- DIRECTIONS FOR THIS TASK
In the listing that follows, count the lines that include "elevation", and answer with the total alone.
MATERIAL FOR THE TASK START
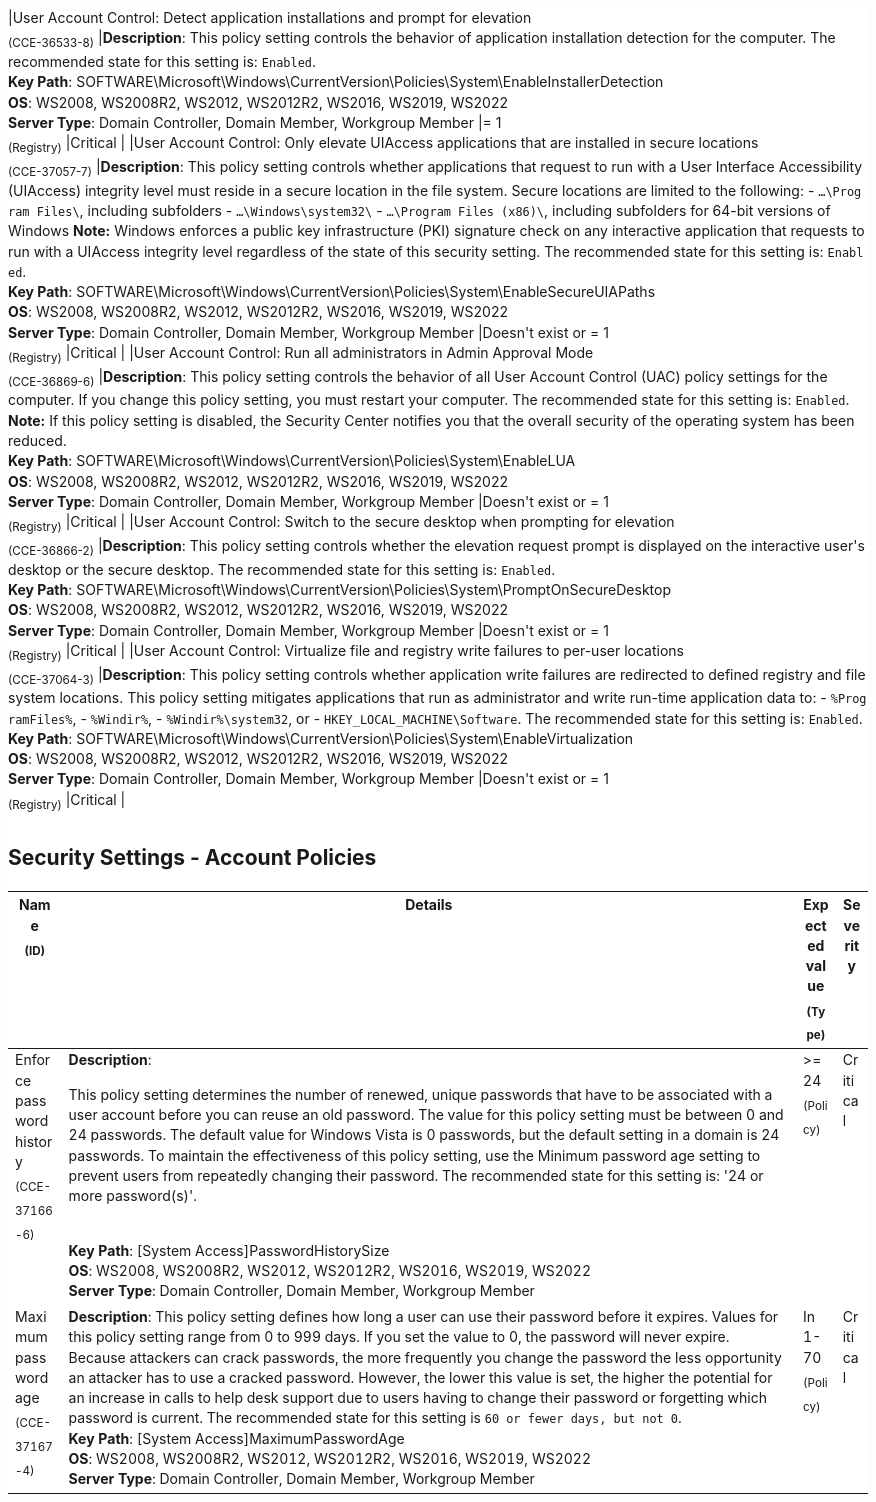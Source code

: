 |User Account Control: Detect application installations and prompt for elevation<br /><sub>(CCE-36533-8)</sub> |**Description**: This policy setting controls the behavior of application installation detection for the computer. The recommended state for this setting is: `Enabled`.<br />**Key Path**: SOFTWARE\Microsoft\Windows\CurrentVersion\Policies\System\EnableInstallerDetection<br />**OS**: WS2008, WS2008R2, WS2012, WS2012R2, WS2016, WS2019, WS2022<br />**Server Type**: Domain Controller, Domain Member, Workgroup Member |\= 1<br /><sub>(Registry)</sub> |Critical |
|User Account Control: Only elevate UIAccess applications that are installed in secure locations<br /><sub>(CCE-37057-7)</sub> |**Description**: This policy setting controls whether applications that request to run with a User Interface Accessibility (UIAccess) integrity level must reside in a secure location in the file system. Secure locations are limited to the following: - `…\Program Files\`, including subfolders - `…\Windows\system32\` - `…\Program Files (x86)\`, including subfolders for 64-bit versions of Windows **Note:** Windows enforces a public key infrastructure (PKI) signature check on any interactive application that requests to run with a UIAccess integrity level regardless of the state of this security setting. The recommended state for this setting is: `Enabled`.<br />**Key Path**: SOFTWARE\Microsoft\Windows\CurrentVersion\Policies\System\EnableSecureUIAPaths<br />**OS**: WS2008, WS2008R2, WS2012, WS2012R2, WS2016, WS2019, WS2022<br />**Server Type**: Domain Controller, Domain Member, Workgroup Member |Doesn't exist or \= 1<br /><sub>(Registry)</sub> |Critical |
|User Account Control: Run all administrators in Admin Approval Mode<br /><sub>(CCE-36869-6)</sub> |**Description**: This policy setting controls the behavior of all User Account Control (UAC) policy settings for the computer. If you change this policy setting, you must restart your computer. The recommended state for this setting is: `Enabled`. **Note:** If this policy setting is disabled, the Security Center notifies you that the overall security of the operating system has been reduced.<br />**Key Path**: SOFTWARE\Microsoft\Windows\CurrentVersion\Policies\System\EnableLUA<br />**OS**: WS2008, WS2008R2, WS2012, WS2012R2, WS2016, WS2019, WS2022<br />**Server Type**: Domain Controller, Domain Member, Workgroup Member |Doesn't exist or \= 1<br /><sub>(Registry)</sub> |Critical |
|User Account Control: Switch to the secure desktop when prompting for elevation<br /><sub>(CCE-36866-2)</sub> |**Description**: This policy setting controls whether the elevation request prompt is displayed on the interactive user's desktop or the secure desktop. The recommended state for this setting is: `Enabled`.<br />**Key Path**: SOFTWARE\Microsoft\Windows\CurrentVersion\Policies\System\PromptOnSecureDesktop<br />**OS**: WS2008, WS2008R2, WS2012, WS2012R2, WS2016, WS2019, WS2022<br />**Server Type**: Domain Controller, Domain Member, Workgroup Member |Doesn't exist or \= 1<br /><sub>(Registry)</sub> |Critical |
|User Account Control: Virtualize file and registry write failures to per-user locations<br /><sub>(CCE-37064-3)</sub> |**Description**: This policy setting controls whether application write failures are redirected to defined registry and file system locations. This policy setting mitigates applications that run as administrator and write run-time application data to: - `%ProgramFiles%`, - `%Windir%`, - `%Windir%\system32`, or - `HKEY_LOCAL_MACHINE\Software`. The recommended state for this setting is: `Enabled`.<br />**Key Path**: SOFTWARE\Microsoft\Windows\CurrentVersion\Policies\System\EnableVirtualization<br />**OS**: WS2008, WS2008R2, WS2012, WS2012R2, WS2016, WS2019, WS2022<br />**Server Type**: Domain Controller, Domain Member, Workgroup Member |Doesn't exist or \= 1<br /><sub>(Registry)</sub> |Critical |

## Security Settings - Account Policies

|Name<br /><sub>(ID)</sub> |Details |Expected value<br /><sub>(Type)</sub> |Severity |
|---|---|---|---|
|Enforce password history<br /><sub>(CCE-37166-6)</sub> |**Description**: <p><span>This policy setting determines the number of renewed, unique passwords that have to be associated with a user account before you can reuse an old password. The value for this policy setting must be between 0 and 24 passwords. The default value for Windows Vista is 0 passwords, but the default setting in a domain is 24 passwords. To maintain the effectiveness of this policy setting, use the Minimum password age setting to prevent users from repeatedly changing their password. The recommended state for this setting is: '24 or more password(s)'.</span></p><br />**Key Path**: [System Access]PasswordHistorySize<br />**OS**: WS2008, WS2008R2, WS2012, WS2012R2, WS2016, WS2019, WS2022<br />**Server Type**: Domain Controller, Domain Member, Workgroup Member |\>\= 24<br /><sub>(Policy)</sub> |Critical |
|Maximum password age<br /><sub>(CCE-37167-4)</sub> |**Description**: This policy setting defines how long a user can use their password before it expires. Values for this policy setting range from 0 to 999 days. If you set the value to 0, the password will never expire. Because attackers can crack passwords, the more frequently you change the password the less opportunity an attacker has to use a cracked password. However, the lower this value is set, the higher the potential for an increase in calls to help desk support due to users having to change their password or forgetting which password is current. The recommended state for this setting is `60 or fewer days, but not 0`.<br />**Key Path**: [System Access]MaximumPasswordAge<br />**OS**: WS2008, WS2008R2, WS2012, WS2012R2, WS2016, WS2019, WS2022<br />**Server Type**: Domain Controller, Domain Member, Workgroup Member |In 1-70<br /><sub>(Policy)</sub> |Critical |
MATERIAL FOR THE TASK END
- EXERCISE ANSWER
2